Tidak hanya Sumatera, warga Pulau Jawa telah lebih dahulu merasakan dampak buruk PLTU dan sampai kini warga masih berjuang menutup PLTU-PLTU yang beroperasi dan mencoba menahan proyek PLTU yang akan dan sedang dibangun.

Senada dengan hal itu, Koalisi Langit Biru (KLB) melalui kajian panjang, menemukan adanya indikasi pelanggaran atas terbitnya izin lingkungan PLTU batu bara 2×100 MW Teluk Sepang. Pelanggaran terhadap PERDA Rencana Tata Ruang Wilayah (RTRW) Provinsi dan Kota Bengkulu, klaim atas persetujuan warga hingga analisis dampak lingkungan yang dipandang tidak tepat, serta prosedur penerbitan yang dinilai tidak mengikuti aturan yang berlaku.

Berdasarkan hal tersebut, melalui Tim Advokasi Langit Biru (T(a)LB) pada 20 Juni 2019 warga memasukkan gugatan ke PTUN dan meminta agar izin lingkungan PLTU Teluk Sepang dibatalkan dan dicabut.

Hari ini, 22 Juli merupakan agenda sidang dengan pembacaan gugatan dari para penggugat melalui kuasa hukum Tim Advokasi Langit Biru.

Bersamaan dengan sidang, sejumlah warga Teluk Sepang bersama mahasiswa, seniman dan aktivis lingkungan menggelar aksi simpatik di depan PTUN Bengkulu dengan membawa spanduk besar dengan seruan “Wahai Hakim, Keadilan Anda adalah Masa Depan Kami”. Dalam spanduk itu juga dipaparkan dampak yang akan dialami warga bila PLTU batu bara Teluk Sepang tidak dihentikan.

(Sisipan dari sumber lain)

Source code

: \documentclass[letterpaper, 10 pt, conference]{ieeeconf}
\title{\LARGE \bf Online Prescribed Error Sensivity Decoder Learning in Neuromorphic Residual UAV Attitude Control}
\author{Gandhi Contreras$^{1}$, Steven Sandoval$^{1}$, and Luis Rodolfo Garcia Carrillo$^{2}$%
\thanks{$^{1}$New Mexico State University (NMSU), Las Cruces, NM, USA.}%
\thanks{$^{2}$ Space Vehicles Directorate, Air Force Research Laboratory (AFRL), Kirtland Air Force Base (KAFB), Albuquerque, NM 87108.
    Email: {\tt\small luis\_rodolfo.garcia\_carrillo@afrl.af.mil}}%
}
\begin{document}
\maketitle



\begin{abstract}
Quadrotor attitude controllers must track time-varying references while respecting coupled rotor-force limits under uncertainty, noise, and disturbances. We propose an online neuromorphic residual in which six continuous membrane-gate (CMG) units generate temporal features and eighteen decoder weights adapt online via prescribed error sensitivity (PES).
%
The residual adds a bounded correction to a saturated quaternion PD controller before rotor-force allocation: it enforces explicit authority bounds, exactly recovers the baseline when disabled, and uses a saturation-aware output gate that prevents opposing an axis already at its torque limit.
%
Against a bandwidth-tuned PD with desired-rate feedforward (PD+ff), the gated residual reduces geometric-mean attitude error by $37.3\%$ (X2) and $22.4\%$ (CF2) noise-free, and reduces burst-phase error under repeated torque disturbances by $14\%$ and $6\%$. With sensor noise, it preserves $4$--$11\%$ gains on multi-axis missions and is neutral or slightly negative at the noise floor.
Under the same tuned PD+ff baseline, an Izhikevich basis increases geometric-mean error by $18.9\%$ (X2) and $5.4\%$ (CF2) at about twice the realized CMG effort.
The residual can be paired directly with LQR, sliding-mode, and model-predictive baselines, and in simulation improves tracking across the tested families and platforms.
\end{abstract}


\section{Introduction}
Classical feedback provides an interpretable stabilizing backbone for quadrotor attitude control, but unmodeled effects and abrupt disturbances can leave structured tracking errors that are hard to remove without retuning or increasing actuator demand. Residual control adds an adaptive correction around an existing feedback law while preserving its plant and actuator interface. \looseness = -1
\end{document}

Dampak tersebut antara lain peningkatan risiko gangguan kesehatan, peningkatan risiko bencana, kerusakan biota laut seperti kerusakan ekosistem mangrove yang sebelumnya dibabat lalu ditimbun untuk mendirikan proyek PLTU yang berdiri di zona merah rawan gempa dan tsunami itu.

Penggugat, Harianto dengan profesi sebagai pedagang ikan, mengatakan bahwa PLTU Teluk Sepang akan membuat nelayan dan petani kehilangan mata pencarian. Abu pembakaran batu bara akan mencemari udara, serta limbah air bahang akan mencemari laut. “Jika PLTU beroperasi maka kami akan menderita” kata Harianto.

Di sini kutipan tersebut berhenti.